▸ **ASSIGNMENT**:
Examine the entries and show every line in which the word "View" is found.

▸ **RECORDS FOR PROCESSING**:

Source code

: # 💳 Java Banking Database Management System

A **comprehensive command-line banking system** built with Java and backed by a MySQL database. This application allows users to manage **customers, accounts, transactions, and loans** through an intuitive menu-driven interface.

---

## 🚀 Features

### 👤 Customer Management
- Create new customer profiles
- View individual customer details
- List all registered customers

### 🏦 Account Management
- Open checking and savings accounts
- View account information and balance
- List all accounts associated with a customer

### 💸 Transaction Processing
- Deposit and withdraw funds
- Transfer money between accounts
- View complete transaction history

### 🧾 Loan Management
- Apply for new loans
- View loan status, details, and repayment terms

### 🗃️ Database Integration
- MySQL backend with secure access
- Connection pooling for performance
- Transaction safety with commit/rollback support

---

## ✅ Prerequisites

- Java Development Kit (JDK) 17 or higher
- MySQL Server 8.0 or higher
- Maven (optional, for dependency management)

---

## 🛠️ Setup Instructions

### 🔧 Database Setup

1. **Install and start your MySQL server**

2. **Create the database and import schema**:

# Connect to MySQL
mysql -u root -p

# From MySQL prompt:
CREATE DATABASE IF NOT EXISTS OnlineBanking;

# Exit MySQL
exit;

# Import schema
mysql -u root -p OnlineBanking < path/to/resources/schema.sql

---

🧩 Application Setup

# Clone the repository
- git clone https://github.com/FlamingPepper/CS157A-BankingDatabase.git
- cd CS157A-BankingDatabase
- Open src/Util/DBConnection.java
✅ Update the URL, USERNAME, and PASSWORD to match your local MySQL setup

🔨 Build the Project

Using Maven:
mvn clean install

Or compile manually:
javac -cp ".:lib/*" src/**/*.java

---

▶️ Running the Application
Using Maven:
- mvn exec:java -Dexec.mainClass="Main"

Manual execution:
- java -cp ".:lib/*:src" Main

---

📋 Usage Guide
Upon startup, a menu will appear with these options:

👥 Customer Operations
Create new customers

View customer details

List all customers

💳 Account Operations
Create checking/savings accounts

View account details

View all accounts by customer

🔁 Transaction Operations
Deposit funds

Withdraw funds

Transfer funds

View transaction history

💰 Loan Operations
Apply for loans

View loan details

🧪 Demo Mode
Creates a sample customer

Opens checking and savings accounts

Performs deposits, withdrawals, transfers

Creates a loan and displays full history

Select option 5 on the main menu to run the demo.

▸ **ANSWER SPACE**:
- View individual customer details
- View account information and balance
- View complete transaction history
- View loan status, details, and repayment terms
View customer details
View account details
View all accounts by customer
View transaction history
View loan details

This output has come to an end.